# Stock Price Predictor - Data Preparation

## Notebook Overview
- [1. Load Modules and Data](#load-data)
- [2. Model Descriptions](#model-descriptions)
    - [2.1 ARIMA Model](#ARIMA-Model)
    - [2.2 DeepAR Model](#DeepAR-Model)
- [3. Multiple Time Series](#multiple-time-series)
- [4. Split Data](#split-data)
- [5. Saving Data](#save-in-json-format)
    - [5.1 ARIMA Model](#save-arima-model)
    - [5.2 DeepAR Model](#save-deepar-model)

## Plan of Action
The aim to prepare the data to be processed and save it as a `CSV` or `JSON` file. First any data processing will be carried out. Then data will be split into train and test data. Finally, this data will be saved in the folder called `data`. 

> *Note: ideally, data is split into training and test data, and then **separately** processed. However, as this is time series data, where the train-test split cannot be randomly selected points, processing first should not affect the results in any way.

A `Adj Close` vs `Time` graph is to be created. This will be a line graph with the prediction of stock price for the next year (in the end: 2021). In this section data will be divided to be processed by each of the two models. 

<a id="load-data"></a>
# 1. Load Modules and Data
All the required modules will be loaded here along with the data from the `CSV` files in the `data` directory files.

> **Citation for data**: _Yahoo Finance – stock market live, quotes, business &amp; finance news_ (no date). Available at: https://in.finance.yahoo.com/ (Accessed: 2 October 2020).

In [1]:
import pandas as pd
import numpy as np
import os
import json
import pytz
import matplotlib.pyplot as plt
%matplotlib inline

import datetime

pd.set_option('display.max_rows', None)
timezone_str = 'Asia/Kolkata'
localtz = pytz.timezone(timezone_str)

In [2]:
# Load stocks data
stock_names = {'^GSPC': 'S&P 500',
               '^BSESN': 'S&P BSE SENSEX',
               'AAPL': 'Apple Inc.'}

data_dir = 'data'
data = {}

for stock in stock_names.keys():
    data[stock] = pd.read_csv(os.path.join(data_dir, stock + '.csv'),
                              parse_dates=True, index_col=['Date'])
    data[stock] = data[stock].dropna()

In [3]:
data['AAPL'].head()

Unnamed: 0_level_0,Open,High,Low,Close,Adj Close,Volume
Date,Unnamed: 1_level_1,Unnamed: 2_level_1,Unnamed: 3_level_1,Unnamed: 4_level_1,Unnamed: 5_level_1,Unnamed: 6_level_1
1980-12-12,0.128348,0.128906,0.128348,0.128348,0.101261,469033600.0
1980-12-15,0.12221,0.12221,0.121652,0.121652,0.095978,175884800.0
1980-12-16,0.113281,0.113281,0.112723,0.112723,0.088934,105728000.0
1980-12-17,0.115513,0.116071,0.115513,0.115513,0.091135,86441600.0
1980-12-18,0.118862,0.11942,0.118862,0.118862,0.093777,73449600.0


> **_NOTE: The folowing sections will consider only `AAPL` stock data.

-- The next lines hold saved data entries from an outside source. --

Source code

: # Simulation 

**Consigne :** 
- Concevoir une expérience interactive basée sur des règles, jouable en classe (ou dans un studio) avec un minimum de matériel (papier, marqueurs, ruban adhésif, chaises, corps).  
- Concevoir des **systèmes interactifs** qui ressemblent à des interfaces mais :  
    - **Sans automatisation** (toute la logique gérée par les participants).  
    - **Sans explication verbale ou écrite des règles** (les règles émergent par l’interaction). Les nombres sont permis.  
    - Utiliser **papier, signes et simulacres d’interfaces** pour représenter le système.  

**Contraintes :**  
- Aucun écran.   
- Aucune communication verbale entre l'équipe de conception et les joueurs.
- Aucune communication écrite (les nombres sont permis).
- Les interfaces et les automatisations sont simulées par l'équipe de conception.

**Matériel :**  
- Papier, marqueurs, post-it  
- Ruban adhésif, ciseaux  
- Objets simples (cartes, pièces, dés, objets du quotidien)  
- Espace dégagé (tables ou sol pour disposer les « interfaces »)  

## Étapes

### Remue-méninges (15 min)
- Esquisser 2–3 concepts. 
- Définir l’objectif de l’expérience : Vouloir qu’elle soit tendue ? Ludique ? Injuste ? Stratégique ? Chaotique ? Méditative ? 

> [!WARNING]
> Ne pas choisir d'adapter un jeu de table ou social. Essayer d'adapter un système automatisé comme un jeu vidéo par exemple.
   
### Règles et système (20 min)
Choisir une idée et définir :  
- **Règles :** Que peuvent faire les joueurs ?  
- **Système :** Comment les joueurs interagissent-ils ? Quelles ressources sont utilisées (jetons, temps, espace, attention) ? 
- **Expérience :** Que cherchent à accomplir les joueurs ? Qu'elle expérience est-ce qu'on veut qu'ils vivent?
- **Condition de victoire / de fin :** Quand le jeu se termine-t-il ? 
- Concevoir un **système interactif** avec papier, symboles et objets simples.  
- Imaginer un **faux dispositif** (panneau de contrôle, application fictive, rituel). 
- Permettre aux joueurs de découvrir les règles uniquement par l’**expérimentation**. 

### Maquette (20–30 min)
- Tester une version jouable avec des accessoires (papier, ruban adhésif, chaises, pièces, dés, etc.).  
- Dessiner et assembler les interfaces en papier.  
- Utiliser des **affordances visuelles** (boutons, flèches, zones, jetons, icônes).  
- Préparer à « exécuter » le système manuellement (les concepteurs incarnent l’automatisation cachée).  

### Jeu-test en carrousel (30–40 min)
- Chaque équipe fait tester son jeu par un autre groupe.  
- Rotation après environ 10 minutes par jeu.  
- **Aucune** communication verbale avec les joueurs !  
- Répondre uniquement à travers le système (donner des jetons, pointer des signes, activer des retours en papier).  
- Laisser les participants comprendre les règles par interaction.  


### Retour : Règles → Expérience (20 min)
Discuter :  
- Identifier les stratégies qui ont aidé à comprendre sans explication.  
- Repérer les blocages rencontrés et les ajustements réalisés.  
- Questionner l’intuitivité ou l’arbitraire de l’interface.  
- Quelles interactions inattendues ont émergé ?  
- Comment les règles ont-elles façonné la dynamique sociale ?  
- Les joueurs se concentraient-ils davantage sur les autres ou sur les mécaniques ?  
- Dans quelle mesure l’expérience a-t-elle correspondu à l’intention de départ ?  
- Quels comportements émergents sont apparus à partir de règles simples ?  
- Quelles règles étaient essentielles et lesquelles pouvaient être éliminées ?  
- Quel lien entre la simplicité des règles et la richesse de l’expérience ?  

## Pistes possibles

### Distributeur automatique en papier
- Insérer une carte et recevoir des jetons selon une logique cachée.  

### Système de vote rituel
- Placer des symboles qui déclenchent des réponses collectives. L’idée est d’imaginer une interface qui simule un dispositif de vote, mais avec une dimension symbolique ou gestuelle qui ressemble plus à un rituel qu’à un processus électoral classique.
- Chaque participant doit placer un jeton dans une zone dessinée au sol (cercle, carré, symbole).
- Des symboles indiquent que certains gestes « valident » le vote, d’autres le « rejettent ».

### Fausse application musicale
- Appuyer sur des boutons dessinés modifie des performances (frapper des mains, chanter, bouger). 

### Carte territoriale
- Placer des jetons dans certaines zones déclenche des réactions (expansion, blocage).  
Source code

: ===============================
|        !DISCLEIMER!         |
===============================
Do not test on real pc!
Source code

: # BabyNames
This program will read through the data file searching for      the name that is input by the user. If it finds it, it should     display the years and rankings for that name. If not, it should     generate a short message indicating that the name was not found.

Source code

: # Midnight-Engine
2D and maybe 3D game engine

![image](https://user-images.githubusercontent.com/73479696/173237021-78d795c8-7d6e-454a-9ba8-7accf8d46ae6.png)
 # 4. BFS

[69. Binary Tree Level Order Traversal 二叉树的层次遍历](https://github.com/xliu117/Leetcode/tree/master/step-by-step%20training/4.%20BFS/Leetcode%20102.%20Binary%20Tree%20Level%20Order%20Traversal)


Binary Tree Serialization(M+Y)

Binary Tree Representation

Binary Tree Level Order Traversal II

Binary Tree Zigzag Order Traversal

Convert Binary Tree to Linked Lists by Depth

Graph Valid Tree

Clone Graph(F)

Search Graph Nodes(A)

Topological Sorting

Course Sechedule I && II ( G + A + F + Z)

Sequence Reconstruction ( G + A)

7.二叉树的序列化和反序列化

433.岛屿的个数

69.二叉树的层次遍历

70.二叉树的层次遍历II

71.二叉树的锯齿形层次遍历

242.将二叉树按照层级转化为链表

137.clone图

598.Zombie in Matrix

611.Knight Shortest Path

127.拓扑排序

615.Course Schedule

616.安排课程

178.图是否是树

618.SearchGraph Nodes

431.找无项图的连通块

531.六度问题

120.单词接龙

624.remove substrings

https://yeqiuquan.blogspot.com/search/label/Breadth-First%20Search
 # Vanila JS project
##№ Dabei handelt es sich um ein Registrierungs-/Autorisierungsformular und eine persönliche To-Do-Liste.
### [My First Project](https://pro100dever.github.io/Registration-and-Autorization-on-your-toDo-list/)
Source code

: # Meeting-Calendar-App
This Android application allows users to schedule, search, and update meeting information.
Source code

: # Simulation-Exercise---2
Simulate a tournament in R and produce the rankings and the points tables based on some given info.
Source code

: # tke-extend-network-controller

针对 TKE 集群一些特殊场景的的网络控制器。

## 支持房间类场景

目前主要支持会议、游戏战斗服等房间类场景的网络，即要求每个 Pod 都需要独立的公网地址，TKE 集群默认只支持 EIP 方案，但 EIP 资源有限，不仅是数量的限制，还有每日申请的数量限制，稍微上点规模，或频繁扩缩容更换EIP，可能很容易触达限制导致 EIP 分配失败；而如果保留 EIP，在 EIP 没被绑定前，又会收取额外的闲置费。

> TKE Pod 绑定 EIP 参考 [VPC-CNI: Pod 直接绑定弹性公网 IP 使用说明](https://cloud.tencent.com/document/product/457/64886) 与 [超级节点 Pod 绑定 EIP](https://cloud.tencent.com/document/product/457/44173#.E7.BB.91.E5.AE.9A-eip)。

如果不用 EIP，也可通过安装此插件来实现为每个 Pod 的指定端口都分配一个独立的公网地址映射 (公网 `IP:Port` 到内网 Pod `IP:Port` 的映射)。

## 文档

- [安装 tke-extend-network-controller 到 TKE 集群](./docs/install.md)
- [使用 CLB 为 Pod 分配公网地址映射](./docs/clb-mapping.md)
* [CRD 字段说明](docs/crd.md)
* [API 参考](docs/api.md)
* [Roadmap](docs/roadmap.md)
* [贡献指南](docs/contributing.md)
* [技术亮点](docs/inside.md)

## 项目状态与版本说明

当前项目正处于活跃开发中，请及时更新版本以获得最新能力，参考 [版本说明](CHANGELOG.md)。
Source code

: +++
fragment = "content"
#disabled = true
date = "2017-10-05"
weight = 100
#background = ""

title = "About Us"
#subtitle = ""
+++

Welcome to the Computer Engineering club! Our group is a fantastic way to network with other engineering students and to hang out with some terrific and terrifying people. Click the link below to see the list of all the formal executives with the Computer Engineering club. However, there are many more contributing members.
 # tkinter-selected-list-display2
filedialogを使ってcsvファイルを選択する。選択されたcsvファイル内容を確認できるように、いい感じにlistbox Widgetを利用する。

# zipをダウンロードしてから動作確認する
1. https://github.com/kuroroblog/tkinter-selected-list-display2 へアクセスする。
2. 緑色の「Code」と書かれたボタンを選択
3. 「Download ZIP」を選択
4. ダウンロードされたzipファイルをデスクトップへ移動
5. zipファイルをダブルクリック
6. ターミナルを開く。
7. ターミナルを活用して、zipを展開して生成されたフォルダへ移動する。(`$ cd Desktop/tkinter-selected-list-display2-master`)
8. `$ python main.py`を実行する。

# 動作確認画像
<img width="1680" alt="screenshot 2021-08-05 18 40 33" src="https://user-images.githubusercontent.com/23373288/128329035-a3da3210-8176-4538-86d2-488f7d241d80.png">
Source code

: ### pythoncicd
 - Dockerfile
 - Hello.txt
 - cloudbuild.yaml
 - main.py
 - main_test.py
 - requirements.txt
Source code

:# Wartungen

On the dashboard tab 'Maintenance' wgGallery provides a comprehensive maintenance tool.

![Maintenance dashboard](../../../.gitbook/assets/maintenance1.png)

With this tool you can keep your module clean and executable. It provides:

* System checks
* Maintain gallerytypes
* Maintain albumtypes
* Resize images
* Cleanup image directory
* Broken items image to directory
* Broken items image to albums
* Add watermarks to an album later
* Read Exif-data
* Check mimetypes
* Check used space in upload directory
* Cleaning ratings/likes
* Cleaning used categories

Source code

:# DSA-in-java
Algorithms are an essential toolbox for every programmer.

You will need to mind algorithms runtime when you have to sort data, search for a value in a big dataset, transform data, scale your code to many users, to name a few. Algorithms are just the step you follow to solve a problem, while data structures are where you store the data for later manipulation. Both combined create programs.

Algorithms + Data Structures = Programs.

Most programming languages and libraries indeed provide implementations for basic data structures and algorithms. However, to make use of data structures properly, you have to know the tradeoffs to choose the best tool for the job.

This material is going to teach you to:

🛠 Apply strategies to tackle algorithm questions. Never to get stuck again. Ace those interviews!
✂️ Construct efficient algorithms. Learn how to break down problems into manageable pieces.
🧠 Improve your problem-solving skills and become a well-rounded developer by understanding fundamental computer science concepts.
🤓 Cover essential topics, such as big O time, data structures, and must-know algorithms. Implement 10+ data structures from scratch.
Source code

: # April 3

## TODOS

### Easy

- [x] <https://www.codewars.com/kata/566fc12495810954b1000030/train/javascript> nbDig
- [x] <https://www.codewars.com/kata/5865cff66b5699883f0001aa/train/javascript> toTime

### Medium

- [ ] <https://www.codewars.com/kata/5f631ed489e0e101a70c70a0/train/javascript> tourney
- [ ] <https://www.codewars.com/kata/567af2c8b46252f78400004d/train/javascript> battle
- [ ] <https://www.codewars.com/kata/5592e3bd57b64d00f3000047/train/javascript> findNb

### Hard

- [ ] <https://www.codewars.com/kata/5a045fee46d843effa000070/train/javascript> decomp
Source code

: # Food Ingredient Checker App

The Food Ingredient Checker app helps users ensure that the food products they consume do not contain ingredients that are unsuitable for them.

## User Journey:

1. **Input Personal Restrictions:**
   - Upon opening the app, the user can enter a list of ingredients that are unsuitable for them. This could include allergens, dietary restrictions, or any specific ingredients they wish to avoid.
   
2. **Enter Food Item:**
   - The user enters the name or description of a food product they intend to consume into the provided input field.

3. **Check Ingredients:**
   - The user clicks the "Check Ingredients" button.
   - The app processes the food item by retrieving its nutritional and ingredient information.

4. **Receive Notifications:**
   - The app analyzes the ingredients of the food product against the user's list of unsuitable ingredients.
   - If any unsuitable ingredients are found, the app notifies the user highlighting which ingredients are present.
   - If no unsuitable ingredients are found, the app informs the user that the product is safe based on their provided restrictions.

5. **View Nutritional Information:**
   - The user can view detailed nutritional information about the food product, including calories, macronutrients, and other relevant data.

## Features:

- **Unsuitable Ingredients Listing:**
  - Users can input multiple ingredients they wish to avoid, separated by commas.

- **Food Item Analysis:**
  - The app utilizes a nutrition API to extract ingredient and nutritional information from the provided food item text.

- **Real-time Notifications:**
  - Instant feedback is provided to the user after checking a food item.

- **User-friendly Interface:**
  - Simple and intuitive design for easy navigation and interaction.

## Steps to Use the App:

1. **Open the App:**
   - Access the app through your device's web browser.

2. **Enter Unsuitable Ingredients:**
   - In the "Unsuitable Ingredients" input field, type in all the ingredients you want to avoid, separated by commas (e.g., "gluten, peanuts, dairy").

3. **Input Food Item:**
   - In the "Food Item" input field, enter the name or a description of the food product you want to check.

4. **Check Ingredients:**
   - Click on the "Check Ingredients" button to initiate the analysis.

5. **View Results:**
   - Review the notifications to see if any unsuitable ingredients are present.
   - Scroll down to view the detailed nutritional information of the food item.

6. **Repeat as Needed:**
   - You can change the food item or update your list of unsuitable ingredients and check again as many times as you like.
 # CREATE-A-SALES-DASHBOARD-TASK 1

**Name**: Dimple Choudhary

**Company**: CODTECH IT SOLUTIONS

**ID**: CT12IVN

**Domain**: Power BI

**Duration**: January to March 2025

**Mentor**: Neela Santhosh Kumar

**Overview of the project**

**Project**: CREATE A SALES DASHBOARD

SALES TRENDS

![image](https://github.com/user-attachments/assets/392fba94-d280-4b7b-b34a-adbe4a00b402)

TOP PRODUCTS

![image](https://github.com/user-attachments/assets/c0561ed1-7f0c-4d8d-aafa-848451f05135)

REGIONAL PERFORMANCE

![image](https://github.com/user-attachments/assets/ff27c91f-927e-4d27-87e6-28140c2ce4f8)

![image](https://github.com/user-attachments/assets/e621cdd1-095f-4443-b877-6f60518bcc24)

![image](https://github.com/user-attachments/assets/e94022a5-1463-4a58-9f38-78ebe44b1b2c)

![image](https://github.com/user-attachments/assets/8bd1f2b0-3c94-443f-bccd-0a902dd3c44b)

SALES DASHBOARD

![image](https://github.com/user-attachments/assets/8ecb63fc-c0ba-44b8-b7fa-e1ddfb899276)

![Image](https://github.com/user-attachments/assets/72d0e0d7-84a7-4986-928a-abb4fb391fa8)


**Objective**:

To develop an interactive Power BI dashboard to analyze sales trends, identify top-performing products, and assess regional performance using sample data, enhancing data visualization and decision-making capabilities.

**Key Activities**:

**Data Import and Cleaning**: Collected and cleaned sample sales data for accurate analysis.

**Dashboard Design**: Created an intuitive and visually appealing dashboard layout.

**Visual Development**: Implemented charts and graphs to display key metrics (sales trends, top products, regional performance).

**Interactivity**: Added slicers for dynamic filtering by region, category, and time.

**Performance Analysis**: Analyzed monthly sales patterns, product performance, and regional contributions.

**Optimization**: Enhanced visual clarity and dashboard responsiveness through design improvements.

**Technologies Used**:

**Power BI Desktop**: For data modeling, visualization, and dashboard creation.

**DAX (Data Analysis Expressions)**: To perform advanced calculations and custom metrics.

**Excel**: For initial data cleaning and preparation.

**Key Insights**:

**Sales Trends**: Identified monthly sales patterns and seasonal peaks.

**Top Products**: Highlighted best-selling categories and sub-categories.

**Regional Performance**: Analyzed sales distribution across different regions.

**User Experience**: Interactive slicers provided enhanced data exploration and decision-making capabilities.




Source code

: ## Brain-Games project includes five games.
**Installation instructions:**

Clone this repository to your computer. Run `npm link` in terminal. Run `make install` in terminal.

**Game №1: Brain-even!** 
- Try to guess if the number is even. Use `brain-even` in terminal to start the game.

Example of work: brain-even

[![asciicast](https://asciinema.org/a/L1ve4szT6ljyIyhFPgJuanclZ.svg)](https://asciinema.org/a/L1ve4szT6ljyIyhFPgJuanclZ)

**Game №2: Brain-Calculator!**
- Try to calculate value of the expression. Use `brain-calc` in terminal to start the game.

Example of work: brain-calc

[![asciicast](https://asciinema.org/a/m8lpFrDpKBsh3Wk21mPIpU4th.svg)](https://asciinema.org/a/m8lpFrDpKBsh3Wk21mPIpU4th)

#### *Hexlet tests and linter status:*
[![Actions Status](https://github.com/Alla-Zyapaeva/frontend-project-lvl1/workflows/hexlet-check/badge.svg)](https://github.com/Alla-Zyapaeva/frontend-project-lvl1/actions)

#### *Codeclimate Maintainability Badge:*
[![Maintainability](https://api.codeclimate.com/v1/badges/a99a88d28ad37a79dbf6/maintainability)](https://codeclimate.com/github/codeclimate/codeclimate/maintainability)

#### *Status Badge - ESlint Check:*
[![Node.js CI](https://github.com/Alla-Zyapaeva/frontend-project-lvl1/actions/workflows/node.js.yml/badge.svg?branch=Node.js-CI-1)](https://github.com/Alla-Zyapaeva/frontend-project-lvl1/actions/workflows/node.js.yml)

Later, similar steps will be carried out on the two indices: `^GSPC` and `^BSESN`_**

<a id="model-descriptions"></a>
# 2. Model Descriptions
In this section, we will discuss model types and how the models take data and process it. There are two models that will be used to make predictions and the results from both will later be compared.

<a id="ARIMA-Model"></a>
## 2.1 ARIMA Model
One of the major problems with time series problems are the non-stationary nature of most time series. To get around this obstacle, a time series is usually stationaized. This is done by reducing effects of trends and seasonality, training a model and finally converting the predicitons back (adding trends and seasonality). A complex method can be used to efficiently stationarize a time series, but it makes it harder to convert the results back. Though differencing is not the most efficient of stationarizing a time series, it provides an easy to remove and add trends and seasonality. Hence, ARIMA model is chosen for this project.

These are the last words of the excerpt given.